Whispers

Some of the most remarkable people we have worked with have written a few words to describe us. Like discrete whispers, these words may help others understand who we are and the value and potential of our practice.


whisper_pagina+1

book1BIG book2BIG book3BIG book4BIG

In the introduction of Handbook of Leadership Theory and Practice (2010), editors Nitin Nohria (Dean of Harvard Business School) and Rakesh Khurana (Dean of Harvard College) write:

“This volume resulted from a colloquium that was organized as part of the centennial celebration of Harvard Business School. The centennial provided an extraordinary opportunity for the school, and for us as faculty members, to take stock of our past and to imagine our future…

“The person whose generosity and creativity had the greatest impact on our colloquium was Maurizio Travaglini. He and his associates at Architects of Group Genius created a physical and intellectual space and a program that enabled all of us to have a dialogue on leadership that felt fresh and forward-looking.”

The same editors, together with Scott Snook (Senior Lecturer at the Harvard Business School) in the introduction of The Handbook for Teaching Leadership: Knowing, Doing, and Being (2011), write:

“Behind the scenes worked a magician.
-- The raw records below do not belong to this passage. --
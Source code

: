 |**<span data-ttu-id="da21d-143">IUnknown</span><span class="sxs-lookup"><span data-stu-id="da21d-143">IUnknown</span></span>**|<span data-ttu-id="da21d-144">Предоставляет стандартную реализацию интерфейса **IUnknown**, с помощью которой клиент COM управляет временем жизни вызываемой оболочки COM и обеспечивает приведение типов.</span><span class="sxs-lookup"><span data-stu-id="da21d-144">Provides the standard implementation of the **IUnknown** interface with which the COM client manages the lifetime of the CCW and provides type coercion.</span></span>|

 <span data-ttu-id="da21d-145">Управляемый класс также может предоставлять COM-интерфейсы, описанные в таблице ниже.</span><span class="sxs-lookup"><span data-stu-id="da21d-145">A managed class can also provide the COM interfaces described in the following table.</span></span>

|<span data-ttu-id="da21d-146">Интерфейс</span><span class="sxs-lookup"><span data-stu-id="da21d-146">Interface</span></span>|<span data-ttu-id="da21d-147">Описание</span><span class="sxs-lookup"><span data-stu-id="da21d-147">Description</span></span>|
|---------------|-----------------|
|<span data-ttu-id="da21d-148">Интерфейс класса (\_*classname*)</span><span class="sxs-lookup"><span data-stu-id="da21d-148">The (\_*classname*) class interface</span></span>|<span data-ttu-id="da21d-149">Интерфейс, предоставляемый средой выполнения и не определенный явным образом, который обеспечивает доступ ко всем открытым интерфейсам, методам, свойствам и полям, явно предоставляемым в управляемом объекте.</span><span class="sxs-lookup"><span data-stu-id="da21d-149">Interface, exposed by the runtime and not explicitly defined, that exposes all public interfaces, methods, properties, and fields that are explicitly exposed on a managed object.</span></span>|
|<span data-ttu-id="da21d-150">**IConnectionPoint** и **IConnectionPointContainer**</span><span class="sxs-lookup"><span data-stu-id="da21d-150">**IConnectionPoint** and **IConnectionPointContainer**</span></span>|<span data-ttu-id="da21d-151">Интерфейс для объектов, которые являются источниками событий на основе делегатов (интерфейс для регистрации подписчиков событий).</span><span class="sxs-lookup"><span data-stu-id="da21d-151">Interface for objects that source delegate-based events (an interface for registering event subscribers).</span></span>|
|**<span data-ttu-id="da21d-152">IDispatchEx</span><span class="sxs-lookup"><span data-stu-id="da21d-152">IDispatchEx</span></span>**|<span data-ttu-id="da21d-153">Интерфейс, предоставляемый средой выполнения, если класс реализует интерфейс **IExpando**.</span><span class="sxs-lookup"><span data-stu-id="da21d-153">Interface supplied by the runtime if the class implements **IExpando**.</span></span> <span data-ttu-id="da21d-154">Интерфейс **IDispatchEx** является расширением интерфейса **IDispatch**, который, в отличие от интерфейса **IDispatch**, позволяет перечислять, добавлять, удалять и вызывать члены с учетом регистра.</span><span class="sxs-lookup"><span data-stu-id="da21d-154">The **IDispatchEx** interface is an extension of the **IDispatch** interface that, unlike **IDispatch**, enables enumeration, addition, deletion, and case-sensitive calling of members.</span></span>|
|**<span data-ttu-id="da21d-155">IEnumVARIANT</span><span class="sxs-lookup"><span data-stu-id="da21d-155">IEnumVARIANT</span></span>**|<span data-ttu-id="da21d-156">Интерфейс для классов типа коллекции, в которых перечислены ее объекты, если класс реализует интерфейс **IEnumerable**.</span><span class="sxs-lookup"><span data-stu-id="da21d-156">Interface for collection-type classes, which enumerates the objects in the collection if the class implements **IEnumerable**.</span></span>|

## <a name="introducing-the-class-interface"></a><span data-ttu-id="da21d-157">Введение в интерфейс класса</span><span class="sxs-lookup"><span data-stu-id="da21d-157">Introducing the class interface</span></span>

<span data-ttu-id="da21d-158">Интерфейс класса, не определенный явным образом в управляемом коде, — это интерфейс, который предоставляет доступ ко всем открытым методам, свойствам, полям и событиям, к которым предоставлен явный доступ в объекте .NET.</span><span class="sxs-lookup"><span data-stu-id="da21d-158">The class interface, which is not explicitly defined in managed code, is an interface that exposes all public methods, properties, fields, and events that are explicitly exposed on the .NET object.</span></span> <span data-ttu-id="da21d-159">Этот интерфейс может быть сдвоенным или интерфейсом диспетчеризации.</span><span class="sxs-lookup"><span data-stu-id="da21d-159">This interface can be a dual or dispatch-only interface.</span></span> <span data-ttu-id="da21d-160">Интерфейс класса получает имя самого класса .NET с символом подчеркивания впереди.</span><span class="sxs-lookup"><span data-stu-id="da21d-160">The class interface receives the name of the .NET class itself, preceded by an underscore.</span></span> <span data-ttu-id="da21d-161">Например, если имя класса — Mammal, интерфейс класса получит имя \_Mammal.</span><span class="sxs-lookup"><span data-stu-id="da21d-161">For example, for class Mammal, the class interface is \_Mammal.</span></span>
The über-creative presence of Maurizio Travaglini created the physical and spiritual holding environment from which all good things came.”

Professor Linda Hill of Harvard Business School mentions Maurizio Travaglini in her book Collective Genius: The Art And Practice Of Leading Innovation (2014):

“Soon after he arrived at [Volkswagen], De Meo selected three junior members of his group to work with an outside firm headed by an Italian colleague, Maurizio Travaglini, to create a three-day design lab where people could come together and collaborate on a set of important marketing problems. He knew he must do more than tell people to act in new and different ways. Like the other leaders we studied, he put them in situations that forced them out of old behavior and catalyzed a new, more innovative way of working and thinking together. He’d done this at Fiat and seen, in his words, ‘people emerge, reinvent themselves, come together, and apply their talent and skills to a common end.’

They called the VW lab ‘Marketing Worx!’ and designed it to bring together staff members from headquarters and markets to collaborate on building a global brand. Instead of PowerPoint presentations or lectures, the lab would be a place for actual prototyping, testing, and arguing until the best solutions came to life.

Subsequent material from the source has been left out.